Meski demikian, revisi empat beleid tersebut, juga berpotensi mengubah hubungan pusat dan daerah, terutama melalui revisi substansi UU PDRD. Substansi UU Ciptaker memberi kewenangan pemerintah pusat dalam mengintervensi kebijakan pajak dan retribusi yang ditetapkan oleh pemda.
Intervensi pemerintah pusat mencakup kewenangan mengubah tarif pajak dan tarif retribusi dengan penetapan tarif pajak dan tarif retribusi serta kewenangan pengawasan dan evaluasi terhadap peraturan daerah mengenai pajak dan retribusi yang menghambat ekosistem investasi dan kemudahan dalam berusaha.
Tak hanya itu, UU Ciptaker juga memberikan kewenangan Menteri Keuangan, sebagai otoritas fiskal untuk mengevaluasi kebijakan politik pemerintah daerah. Kebijakan politik yang dimaksud terkait rancangan peraturan daerah (raperda) pajak atau retribusi.
Kewenangan yang terlampau luas pemerintah pusat ini berpotensi menganggu hubungan pusat dan daerah yang dijamin prinsip-prinsip pemerintah daerah. Superioritas pemerintah pusat juga tidak sesuai dengan UU Tentang Pemeruntahan Daerah.
Apalagi salah satu bunyi pasal tentang UU Pemerintahan Daerah adalah pemberian otonomi yang seluas-luasnya kepada daerah, dengan harapan pemberian otonomi ini dapat meningkatkan kesejahteraan masyarakat, pelayanan umum, dan daya saing daerah bisa segera terealisasi.
Namun setelah hampir 15 tahun berjalan, komitmen desentralisasi dan otonomi yang lahir dari pemikiran para reformis mulai dipreteli dengan keberadaan UU Ciptaker. Kebijakan negara mulai mengarah ke sentralistik.

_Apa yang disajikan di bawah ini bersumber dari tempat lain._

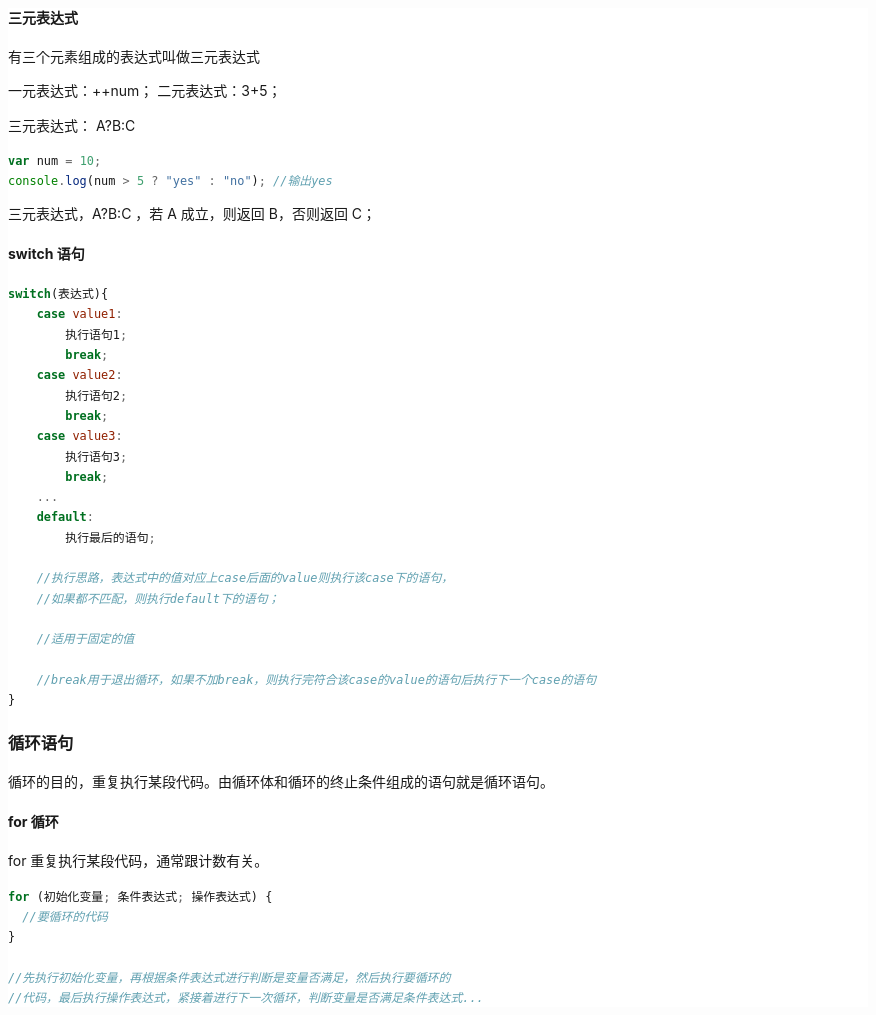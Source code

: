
 ```javascript

```

#### 三元表达式

有三个元素组成的表达式叫做三元表达式

一元表达式：++num； 二元表达式：3+5；

三元表达式： A?B:C

```javascript
var num = 10;
console.log(num > 5 ? "yes" : "no"); //输出yes
```

三元表达式，A?B:C ，若 A 成立，则返回 B，否则返回 C；

#### switch 语句

```javascript
switch(表达式){
    case value1:
        执行语句1;
        break;
    case value2:
        执行语句2;
        break;
    case value3:
        执行语句3;
        break;
    ...
    default:
        执行最后的语句;

    //执行思路，表达式中的值对应上case后面的value则执行该case下的语句，
    //如果都不匹配，则执行default下的语句；

    //适用于固定的值

    //break用于退出循环，如果不加break，则执行完符合该case的value的语句后执行下一个case的语句
}
```

### 循环语句

循环的目的，重复执行某段代码。由循环体和循环的终止条件组成的语句就是循环语句。

#### for 循环

for 重复执行某段代码，通常跟计数有关。

```javascript
for (初始化变量; 条件表达式; 操作表达式) {
  //要循环的代码
}

//先执行初始化变量，再根据条件表达式进行判断是变量否满足，然后执行要循环的
//代码，最后执行操作表达式，紧接着进行下一次循环，判断变量是否满足条件表达式...
```
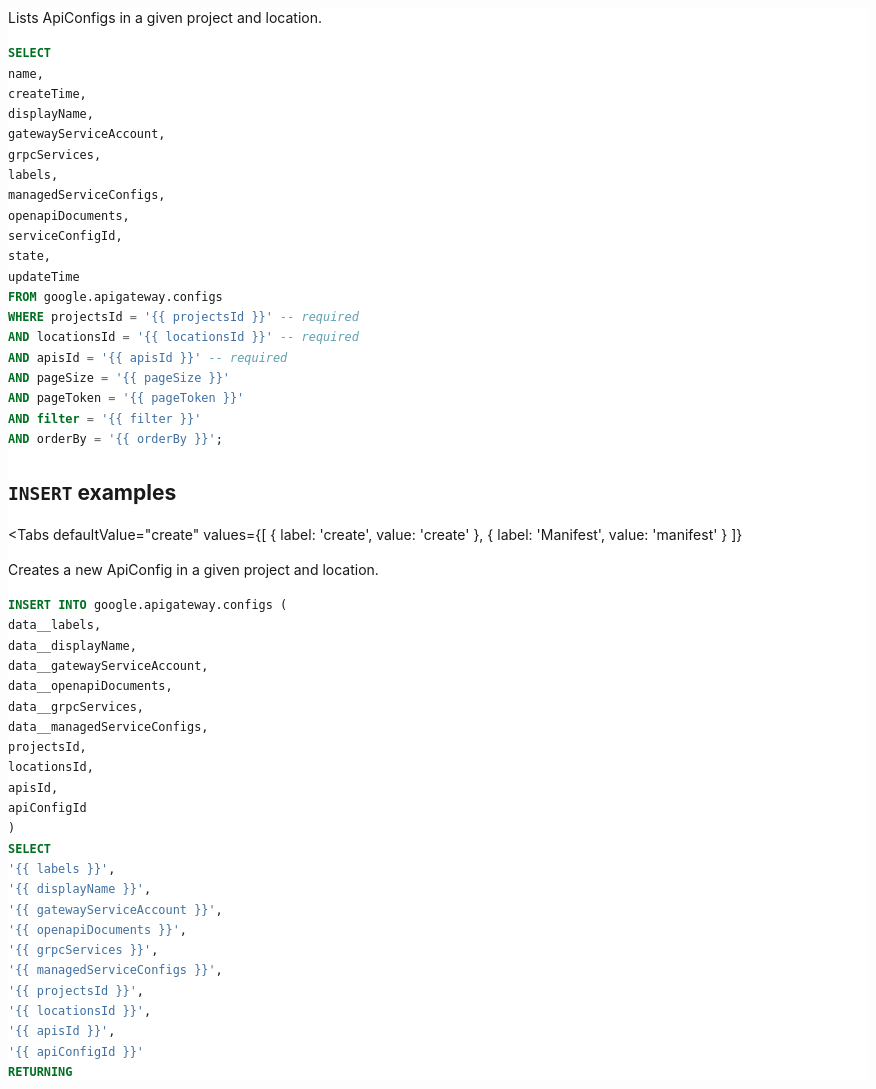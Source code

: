 Lists ApiConfigs in a given project and location.

```sql
SELECT
name,
createTime,
displayName,
gatewayServiceAccount,
grpcServices,
labels,
managedServiceConfigs,
openapiDocuments,
serviceConfigId,
state,
updateTime
FROM google.apigateway.configs
WHERE projectsId = '{{ projectsId }}' -- required
AND locationsId = '{{ locationsId }}' -- required
AND apisId = '{{ apisId }}' -- required
AND pageSize = '{{ pageSize }}'
AND pageToken = '{{ pageToken }}'
AND filter = '{{ filter }}'
AND orderBy = '{{ orderBy }}';
```
</TabItem>
</Tabs>


## `INSERT` examples

<Tabs
    defaultValue="create"
    values={[
        { label: 'create', value: 'create' },
        { label: 'Manifest', value: 'manifest' }
    ]}
>
<TabItem value="create">

Creates a new ApiConfig in a given project and location.

```sql
INSERT INTO google.apigateway.configs (
data__labels,
data__displayName,
data__gatewayServiceAccount,
data__openapiDocuments,
data__grpcServices,
data__managedServiceConfigs,
projectsId,
locationsId,
apisId,
apiConfigId
)
SELECT 
'{{ labels }}',
'{{ displayName }}',
'{{ gatewayServiceAccount }}',
'{{ openapiDocuments }}',
'{{ grpcServices }}',
'{{ managedServiceConfigs }}',
'{{ projectsId }}',
'{{ locationsId }}',
'{{ apisId }}',
'{{ apiConfigId }}'
RETURNING
```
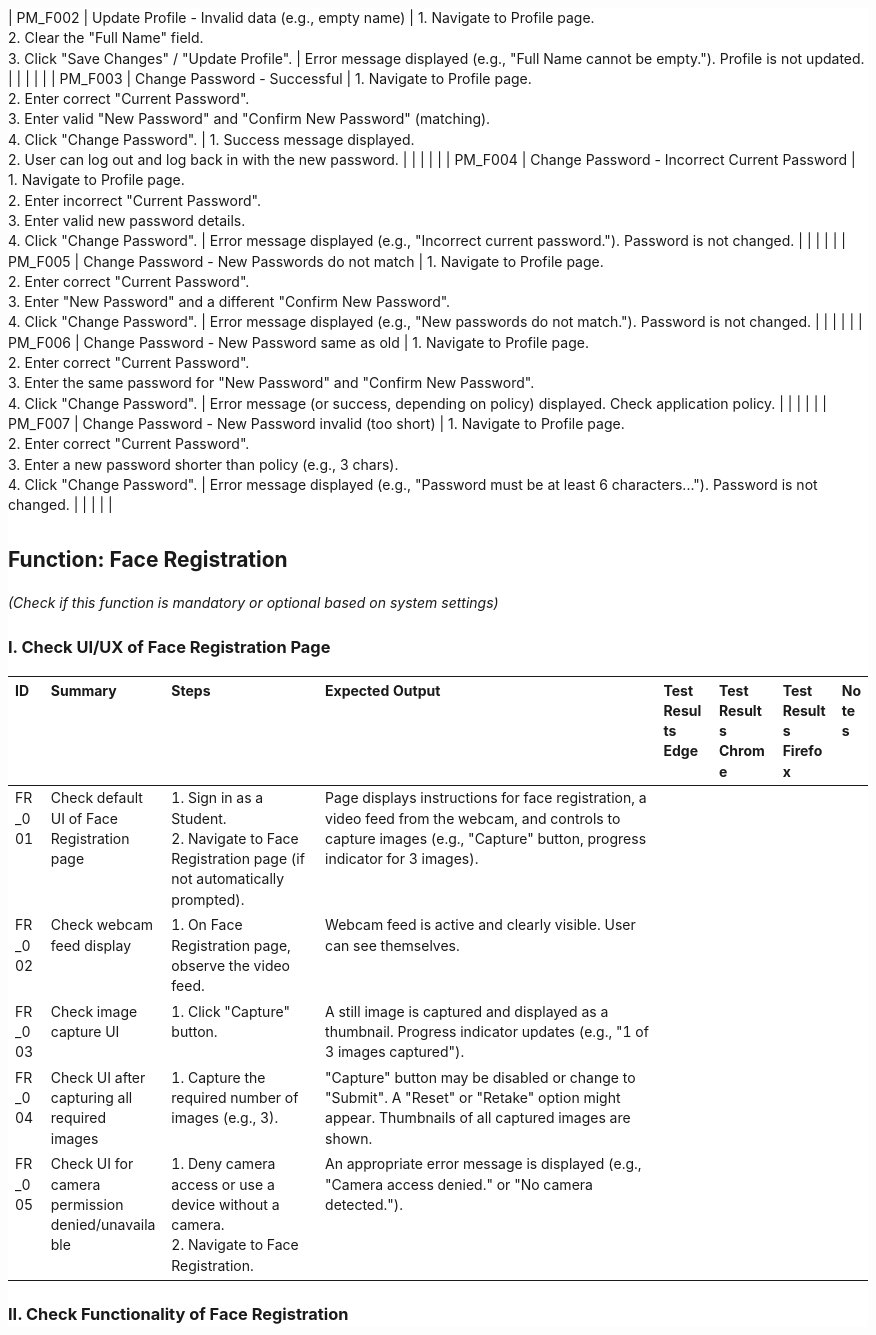 | PM_F002 | Update Profile - Invalid data (e.g., empty name)  | 1. Navigate to Profile page.<br>2. Clear the "Full Name" field.<br>3. Click "Save Changes" / "Update Profile".                  | Error message displayed (e.g., "Full Name cannot be empty."). Profile is not updated.                                                        |                  |                     |                      |       |
| PM_F003 | Change Password - Successful                      | 1. Navigate to Profile page.<br>2. Enter correct "Current Password".<br>3. Enter valid "New Password" and "Confirm New Password" (matching).<br>4. Click "Change Password". | 1. Success message displayed.<br>2. User can log out and log back in with the new password.                                                 |                  |                     |                      |       |
| PM_F004 | Change Password - Incorrect Current Password      | 1. Navigate to Profile page.<br>2. Enter incorrect "Current Password".<br>3. Enter valid new password details.<br>4. Click "Change Password". | Error message displayed (e.g., "Incorrect current password."). Password is not changed.                                                       |                  |                     |                      |       |
| PM_F005 | Change Password - New Passwords do not match      | 1. Navigate to Profile page.<br>2. Enter correct "Current Password".<br>3. Enter "New Password" and a different "Confirm New Password".<br>4. Click "Change Password". | Error message displayed (e.g., "New passwords do not match."). Password is not changed.                                                      |                  |                     |                      |       |
| PM_F006 | Change Password - New Password same as old        | 1. Navigate to Profile page.<br>2. Enter correct "Current Password".<br>3. Enter the same password for "New Password" and "Confirm New Password".<br>4. Click "Change Password". | Error message (or success, depending on policy) displayed. Check application policy.                                                          |                  |                     |                      |       |
| PM_F007 | Change Password - New Password invalid (too short) | 1. Navigate to Profile page.<br>2. Enter correct "Current Password".<br>3. Enter a new password shorter than policy (e.g., 3 chars).<br>4. Click "Change Password". | Error message displayed (e.g., "Password must be at least 6 characters..."). Password is not changed.                                       |                  |                     |                      |       |

## Function: Face Registration
*(Check if this function is mandatory or optional based on system settings)*

### I. Check UI/UX of Face Registration Page

| ID      | Summary                                                              | Steps                                                                                             | Expected Output                                                                                                                                                              | Test Results Edge | Test Results Chrome | Test Results Firefox | Notes |
| :------ | :------------------------------------------------------------------- | :------------------------------------------------------------------------------------------------ | :--------------------------------------------------------------------------------------------------------------------------------------------------------------------------- | :---------------- | :------------------ | :------------------- | :---- |
| FR_001  | Check default UI of Face Registration page                           | 1. Sign in as a Student.<br>2. Navigate to Face Registration page (if not automatically prompted). | Page displays instructions for face registration, a video feed from the webcam, and controls to capture images (e.g., "Capture" button, progress indicator for 3 images). |                  |                     |                      |       |
| FR_002  | Check webcam feed display                                            | 1. On Face Registration page, observe the video feed.                                             | Webcam feed is active and clearly visible. User can see themselves.                                                                                          |                  |                     |                      |       |
| FR_003  | Check image capture UI                                               | 1. Click "Capture" button.                                                                        | A still image is captured and displayed as a thumbnail. Progress indicator updates (e.g., "1 of 3 images captured").                                         |                  |                     |                      |       |
| FR_004  | Check UI after capturing all required images                         | 1. Capture the required number of images (e.g., 3).                                               | "Capture" button may be disabled or change to "Submit". A "Reset" or "Retake" option might appear. Thumbnails of all captured images are shown.             |                  |                     |                      |       |
| FR_005  | Check UI for camera permission denied/unavailable                    | 1. Deny camera access or use a device without a camera. <br>2. Navigate to Face Registration.     | An appropriate error message is displayed (e.g., "Camera access denied." or "No camera detected.").                                                            |                  |                     |                      |       |

### II. Check Functionality of Face Registration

Di sisi lain, pemasungan kewenangan daerah ini juga bertentangan dengan keinginan pemerintah pusat untuk menciptakan kemandirian fiskal di setiap daerah.
Jika itu terjadi, selamat tinggal desentralisasi, dan selamat datang rezim Neo-Sentralistik. "Ini melawan semangat reformasi kita," tukas pengamat pajak CITA Fajry Akbar.